Task to carry out: Scan the following data for lines with "minimum" and state how many there are, as a number only.

[Source texts of formatted documents]
+===+
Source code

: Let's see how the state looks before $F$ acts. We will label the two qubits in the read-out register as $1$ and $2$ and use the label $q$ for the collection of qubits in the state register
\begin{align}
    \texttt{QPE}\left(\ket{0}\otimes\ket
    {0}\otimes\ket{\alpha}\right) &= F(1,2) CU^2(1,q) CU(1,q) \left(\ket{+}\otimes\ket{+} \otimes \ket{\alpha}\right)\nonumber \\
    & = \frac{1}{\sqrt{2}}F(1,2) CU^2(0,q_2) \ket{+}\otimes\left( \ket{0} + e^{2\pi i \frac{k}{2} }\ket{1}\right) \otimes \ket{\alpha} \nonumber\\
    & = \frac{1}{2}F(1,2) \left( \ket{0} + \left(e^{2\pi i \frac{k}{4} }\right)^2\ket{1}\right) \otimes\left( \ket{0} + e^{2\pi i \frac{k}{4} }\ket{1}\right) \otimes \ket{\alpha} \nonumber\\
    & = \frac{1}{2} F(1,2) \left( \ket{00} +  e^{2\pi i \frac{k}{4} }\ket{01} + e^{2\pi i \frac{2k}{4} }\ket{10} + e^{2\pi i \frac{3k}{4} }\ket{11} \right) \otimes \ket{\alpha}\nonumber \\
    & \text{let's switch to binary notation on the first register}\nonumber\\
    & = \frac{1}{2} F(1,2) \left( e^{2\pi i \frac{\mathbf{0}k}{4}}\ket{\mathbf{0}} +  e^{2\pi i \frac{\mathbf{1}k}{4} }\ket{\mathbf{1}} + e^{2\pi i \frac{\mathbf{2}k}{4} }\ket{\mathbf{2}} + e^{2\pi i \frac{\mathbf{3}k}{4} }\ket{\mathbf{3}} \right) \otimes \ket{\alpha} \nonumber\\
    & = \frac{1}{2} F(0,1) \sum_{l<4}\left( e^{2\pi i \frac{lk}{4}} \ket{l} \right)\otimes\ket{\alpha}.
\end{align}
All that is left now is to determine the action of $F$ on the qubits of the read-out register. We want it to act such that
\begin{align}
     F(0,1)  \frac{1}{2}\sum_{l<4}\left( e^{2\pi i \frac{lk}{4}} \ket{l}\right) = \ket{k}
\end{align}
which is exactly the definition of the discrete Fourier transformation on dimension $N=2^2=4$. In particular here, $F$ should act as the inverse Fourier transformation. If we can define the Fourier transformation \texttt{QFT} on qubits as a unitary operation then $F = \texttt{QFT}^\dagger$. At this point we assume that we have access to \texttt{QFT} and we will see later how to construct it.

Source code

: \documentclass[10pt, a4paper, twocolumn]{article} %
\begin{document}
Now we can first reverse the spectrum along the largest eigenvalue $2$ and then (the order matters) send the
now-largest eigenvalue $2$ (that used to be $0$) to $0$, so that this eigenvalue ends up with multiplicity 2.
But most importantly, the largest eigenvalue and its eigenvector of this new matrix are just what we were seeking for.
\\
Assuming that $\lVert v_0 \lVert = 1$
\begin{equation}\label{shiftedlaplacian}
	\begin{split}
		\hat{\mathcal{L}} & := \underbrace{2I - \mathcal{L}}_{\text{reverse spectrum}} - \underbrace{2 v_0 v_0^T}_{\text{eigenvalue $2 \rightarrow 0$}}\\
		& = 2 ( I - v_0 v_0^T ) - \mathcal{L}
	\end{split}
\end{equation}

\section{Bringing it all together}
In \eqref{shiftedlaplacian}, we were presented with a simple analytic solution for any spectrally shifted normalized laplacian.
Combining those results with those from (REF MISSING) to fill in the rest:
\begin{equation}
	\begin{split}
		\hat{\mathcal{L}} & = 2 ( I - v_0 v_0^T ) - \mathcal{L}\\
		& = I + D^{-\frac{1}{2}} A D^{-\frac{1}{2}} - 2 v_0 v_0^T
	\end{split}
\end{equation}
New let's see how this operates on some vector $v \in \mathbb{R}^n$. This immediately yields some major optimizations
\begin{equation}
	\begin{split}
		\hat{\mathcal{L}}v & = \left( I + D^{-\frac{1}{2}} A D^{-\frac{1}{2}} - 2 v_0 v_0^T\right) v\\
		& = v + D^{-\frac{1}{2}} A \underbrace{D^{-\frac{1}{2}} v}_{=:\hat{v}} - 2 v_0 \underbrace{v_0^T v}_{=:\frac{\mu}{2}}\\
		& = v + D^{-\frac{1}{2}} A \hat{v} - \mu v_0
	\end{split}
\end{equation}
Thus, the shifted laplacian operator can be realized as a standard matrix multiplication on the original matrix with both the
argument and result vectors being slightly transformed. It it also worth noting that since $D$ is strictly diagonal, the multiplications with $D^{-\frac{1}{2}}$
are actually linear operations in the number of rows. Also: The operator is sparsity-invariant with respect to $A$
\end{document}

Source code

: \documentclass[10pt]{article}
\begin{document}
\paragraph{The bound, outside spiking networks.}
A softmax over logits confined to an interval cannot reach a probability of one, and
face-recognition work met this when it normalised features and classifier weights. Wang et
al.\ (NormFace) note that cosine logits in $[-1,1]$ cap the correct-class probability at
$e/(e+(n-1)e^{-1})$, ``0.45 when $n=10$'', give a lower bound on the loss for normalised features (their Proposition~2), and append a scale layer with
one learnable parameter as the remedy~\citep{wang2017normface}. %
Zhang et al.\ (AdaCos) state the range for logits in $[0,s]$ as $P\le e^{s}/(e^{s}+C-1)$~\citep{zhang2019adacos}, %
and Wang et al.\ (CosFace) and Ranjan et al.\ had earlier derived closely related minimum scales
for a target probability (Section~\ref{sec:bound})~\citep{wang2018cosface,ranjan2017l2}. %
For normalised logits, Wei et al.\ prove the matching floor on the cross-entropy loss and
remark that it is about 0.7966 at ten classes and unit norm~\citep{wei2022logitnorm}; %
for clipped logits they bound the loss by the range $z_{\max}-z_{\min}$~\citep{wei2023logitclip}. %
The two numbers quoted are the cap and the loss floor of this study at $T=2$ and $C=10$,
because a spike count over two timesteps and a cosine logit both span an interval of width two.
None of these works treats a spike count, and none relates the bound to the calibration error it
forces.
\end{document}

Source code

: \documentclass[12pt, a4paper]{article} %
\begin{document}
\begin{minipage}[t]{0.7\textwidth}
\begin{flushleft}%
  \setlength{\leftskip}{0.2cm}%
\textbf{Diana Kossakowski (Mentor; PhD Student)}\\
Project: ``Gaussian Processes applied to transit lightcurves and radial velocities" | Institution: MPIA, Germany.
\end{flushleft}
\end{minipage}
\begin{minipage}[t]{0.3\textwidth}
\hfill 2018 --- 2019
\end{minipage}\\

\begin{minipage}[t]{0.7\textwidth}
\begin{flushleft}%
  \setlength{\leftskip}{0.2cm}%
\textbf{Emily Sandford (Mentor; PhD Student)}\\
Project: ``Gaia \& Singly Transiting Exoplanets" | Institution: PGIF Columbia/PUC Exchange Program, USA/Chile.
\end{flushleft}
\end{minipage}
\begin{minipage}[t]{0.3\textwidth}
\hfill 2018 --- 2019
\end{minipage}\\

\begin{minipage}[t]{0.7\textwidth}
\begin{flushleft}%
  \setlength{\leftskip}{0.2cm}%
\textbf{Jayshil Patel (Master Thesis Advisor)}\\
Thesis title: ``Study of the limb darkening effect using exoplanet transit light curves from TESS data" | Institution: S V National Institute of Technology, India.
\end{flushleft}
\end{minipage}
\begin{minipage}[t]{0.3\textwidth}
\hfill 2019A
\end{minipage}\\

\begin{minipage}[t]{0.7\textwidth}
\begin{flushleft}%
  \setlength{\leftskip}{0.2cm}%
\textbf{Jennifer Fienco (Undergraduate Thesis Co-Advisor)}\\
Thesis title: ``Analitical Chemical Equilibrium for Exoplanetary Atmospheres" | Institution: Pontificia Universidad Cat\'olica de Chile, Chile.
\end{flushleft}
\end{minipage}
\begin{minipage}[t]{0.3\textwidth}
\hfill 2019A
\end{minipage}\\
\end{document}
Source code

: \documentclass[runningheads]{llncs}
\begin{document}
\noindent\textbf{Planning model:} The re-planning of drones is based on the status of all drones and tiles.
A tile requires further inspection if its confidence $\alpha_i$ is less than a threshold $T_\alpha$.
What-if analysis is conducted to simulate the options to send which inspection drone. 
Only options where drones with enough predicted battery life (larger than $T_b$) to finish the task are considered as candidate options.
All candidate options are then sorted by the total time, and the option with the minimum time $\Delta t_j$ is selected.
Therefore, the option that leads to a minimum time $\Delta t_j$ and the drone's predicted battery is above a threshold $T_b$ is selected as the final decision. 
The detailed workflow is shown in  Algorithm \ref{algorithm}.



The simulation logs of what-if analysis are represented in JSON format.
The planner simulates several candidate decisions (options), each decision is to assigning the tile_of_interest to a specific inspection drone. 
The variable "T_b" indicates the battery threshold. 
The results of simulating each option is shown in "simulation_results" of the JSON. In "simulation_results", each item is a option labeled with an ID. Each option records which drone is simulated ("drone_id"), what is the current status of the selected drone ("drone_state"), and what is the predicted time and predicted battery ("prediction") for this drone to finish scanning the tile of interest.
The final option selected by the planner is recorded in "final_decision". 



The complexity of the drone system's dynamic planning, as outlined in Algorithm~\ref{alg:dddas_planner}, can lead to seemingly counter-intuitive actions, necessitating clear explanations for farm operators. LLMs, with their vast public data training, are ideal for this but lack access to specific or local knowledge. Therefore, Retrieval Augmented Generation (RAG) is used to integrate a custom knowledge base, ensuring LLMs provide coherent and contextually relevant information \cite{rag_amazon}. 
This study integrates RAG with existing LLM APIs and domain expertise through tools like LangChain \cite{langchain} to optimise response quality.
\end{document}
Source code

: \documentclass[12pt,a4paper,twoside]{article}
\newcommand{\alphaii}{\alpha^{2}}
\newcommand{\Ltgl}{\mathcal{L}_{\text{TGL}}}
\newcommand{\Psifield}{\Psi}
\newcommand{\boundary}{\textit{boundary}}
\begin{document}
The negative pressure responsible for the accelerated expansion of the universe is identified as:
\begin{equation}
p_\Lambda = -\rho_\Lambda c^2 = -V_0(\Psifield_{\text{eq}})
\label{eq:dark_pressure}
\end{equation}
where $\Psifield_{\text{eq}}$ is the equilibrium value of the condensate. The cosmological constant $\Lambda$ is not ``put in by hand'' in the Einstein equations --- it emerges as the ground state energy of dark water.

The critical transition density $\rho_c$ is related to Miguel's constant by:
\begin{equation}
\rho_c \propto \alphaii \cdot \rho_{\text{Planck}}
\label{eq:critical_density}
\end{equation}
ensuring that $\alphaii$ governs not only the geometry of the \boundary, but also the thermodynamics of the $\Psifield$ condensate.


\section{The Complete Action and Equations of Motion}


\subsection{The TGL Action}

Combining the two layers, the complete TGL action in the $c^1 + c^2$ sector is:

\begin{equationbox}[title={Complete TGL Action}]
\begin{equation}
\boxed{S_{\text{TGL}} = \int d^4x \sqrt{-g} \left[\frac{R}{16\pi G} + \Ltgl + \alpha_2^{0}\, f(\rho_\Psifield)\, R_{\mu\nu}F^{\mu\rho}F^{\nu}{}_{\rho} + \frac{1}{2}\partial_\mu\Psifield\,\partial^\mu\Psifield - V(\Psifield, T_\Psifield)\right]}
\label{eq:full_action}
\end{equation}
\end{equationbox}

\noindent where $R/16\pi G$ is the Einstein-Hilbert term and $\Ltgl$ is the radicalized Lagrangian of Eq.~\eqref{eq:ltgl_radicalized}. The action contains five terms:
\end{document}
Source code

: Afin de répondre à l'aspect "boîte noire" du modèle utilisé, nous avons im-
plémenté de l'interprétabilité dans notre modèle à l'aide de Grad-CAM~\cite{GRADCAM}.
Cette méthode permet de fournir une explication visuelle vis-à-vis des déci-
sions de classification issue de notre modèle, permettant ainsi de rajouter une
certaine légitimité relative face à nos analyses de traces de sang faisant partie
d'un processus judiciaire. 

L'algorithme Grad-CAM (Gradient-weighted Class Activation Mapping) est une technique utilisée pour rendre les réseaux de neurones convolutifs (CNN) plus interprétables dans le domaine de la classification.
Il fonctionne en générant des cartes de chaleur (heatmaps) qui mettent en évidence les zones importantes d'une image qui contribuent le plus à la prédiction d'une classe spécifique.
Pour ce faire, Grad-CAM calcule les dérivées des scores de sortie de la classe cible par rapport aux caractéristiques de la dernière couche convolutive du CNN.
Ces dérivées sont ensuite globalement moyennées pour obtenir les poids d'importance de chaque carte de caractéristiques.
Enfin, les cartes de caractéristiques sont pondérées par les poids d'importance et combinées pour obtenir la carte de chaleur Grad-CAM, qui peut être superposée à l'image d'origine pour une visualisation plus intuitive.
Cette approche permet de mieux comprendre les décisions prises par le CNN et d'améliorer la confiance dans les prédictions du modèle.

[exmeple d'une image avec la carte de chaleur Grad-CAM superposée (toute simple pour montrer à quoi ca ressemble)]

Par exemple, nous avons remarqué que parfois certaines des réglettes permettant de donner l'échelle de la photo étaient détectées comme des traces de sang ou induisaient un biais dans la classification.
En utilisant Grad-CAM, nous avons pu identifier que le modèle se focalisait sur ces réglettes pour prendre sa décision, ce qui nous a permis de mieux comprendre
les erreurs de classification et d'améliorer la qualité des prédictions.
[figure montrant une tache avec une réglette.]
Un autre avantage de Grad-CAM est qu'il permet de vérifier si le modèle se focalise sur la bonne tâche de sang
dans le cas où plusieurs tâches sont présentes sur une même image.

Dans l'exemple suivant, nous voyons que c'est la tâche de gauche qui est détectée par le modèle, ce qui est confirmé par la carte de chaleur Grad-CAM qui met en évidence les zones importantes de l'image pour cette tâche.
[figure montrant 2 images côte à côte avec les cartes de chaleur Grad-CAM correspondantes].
+===+
Answer for this exercise: 3